#### THE TASK:
Nothing is needed except the lines below that run from the one with "#### Monday 01/05/2023" through the one with "###### Check the origin", repeated exactly.

#### THE DATA:
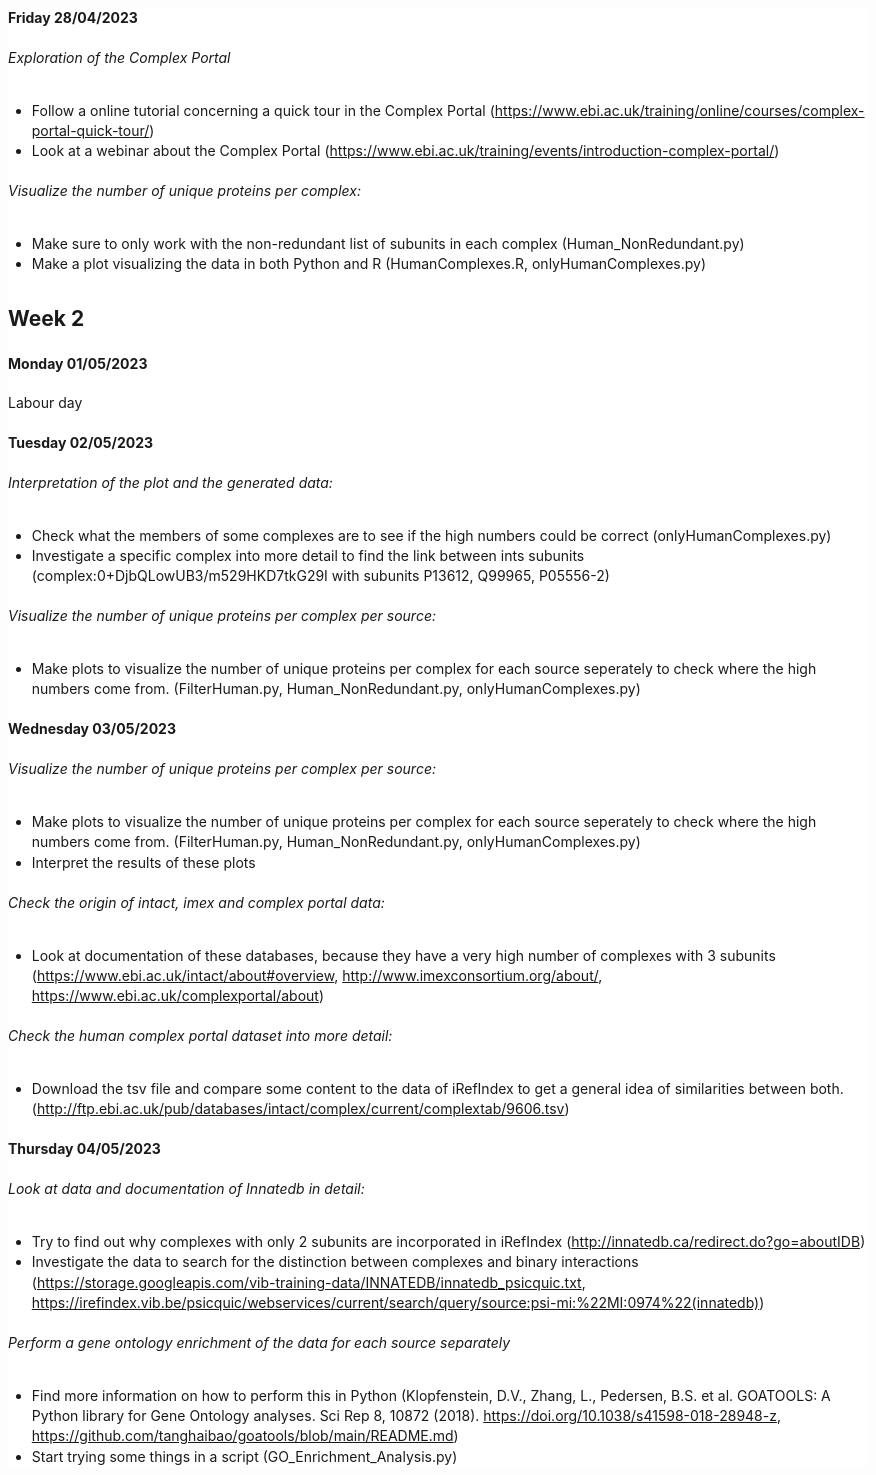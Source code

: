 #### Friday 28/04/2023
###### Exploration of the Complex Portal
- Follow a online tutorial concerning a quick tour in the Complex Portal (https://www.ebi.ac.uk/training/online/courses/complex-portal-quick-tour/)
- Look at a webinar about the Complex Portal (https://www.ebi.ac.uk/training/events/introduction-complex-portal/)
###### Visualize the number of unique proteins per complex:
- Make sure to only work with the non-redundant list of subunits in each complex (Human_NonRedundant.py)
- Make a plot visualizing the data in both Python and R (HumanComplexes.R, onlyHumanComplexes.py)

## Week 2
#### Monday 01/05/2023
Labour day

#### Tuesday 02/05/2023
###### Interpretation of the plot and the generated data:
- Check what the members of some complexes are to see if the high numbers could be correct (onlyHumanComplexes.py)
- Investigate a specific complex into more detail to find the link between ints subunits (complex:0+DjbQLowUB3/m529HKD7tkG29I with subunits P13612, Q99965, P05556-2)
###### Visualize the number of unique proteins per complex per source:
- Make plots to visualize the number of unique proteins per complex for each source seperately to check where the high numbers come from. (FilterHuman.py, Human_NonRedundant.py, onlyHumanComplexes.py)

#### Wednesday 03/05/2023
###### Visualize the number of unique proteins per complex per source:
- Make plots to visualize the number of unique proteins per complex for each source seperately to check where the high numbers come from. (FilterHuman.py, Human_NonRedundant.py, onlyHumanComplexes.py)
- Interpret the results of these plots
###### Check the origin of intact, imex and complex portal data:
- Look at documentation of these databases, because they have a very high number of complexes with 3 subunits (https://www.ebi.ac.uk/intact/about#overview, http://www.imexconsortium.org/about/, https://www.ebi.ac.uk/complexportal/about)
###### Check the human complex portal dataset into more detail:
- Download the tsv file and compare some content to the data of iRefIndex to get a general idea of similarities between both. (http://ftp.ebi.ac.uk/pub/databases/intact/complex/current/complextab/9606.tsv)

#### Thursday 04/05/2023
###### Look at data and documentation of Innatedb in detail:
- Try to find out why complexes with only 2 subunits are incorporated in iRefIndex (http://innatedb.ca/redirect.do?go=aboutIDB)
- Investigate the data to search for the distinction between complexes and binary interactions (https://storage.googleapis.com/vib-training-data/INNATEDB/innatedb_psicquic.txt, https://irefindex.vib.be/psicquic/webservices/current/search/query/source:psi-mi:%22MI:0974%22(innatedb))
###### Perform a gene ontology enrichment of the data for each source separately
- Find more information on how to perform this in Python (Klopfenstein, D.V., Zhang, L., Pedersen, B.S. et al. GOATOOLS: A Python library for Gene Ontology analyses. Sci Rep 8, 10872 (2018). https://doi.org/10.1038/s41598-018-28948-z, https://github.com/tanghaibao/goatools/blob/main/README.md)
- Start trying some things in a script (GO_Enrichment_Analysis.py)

#### YOUR RESPONSE:
#### Monday 01/05/2023
Labour day

#### Tuesday 02/05/2023
###### Interpretation of the plot and the generated data:
- Check what the members of some complexes are to see if the high numbers could be correct (onlyHumanComplexes.py)
- Investigate a specific complex into more detail to find the link between ints subunits (complex:0+DjbQLowUB3/m529HKD7tkG29I with subunits P13612, Q99965, P05556-2)
###### Visualize the number of unique proteins per complex per source:
- Make plots to visualize the number of unique proteins per complex for each source seperately to check where the high numbers come from. (FilterHuman.py, Human_NonRedundant.py, onlyHumanComplexes.py)

#### Wednesday 03/05/2023
###### Visualize the number of unique proteins per complex per source:
- Make plots to visualize the number of unique proteins per complex for each source seperately to check where the high numbers come from. (FilterHuman.py, Human_NonRedundant.py, onlyHumanComplexes.py)
- Interpret the results of these plots
###### Check the origin of intact, imex and complex portal data:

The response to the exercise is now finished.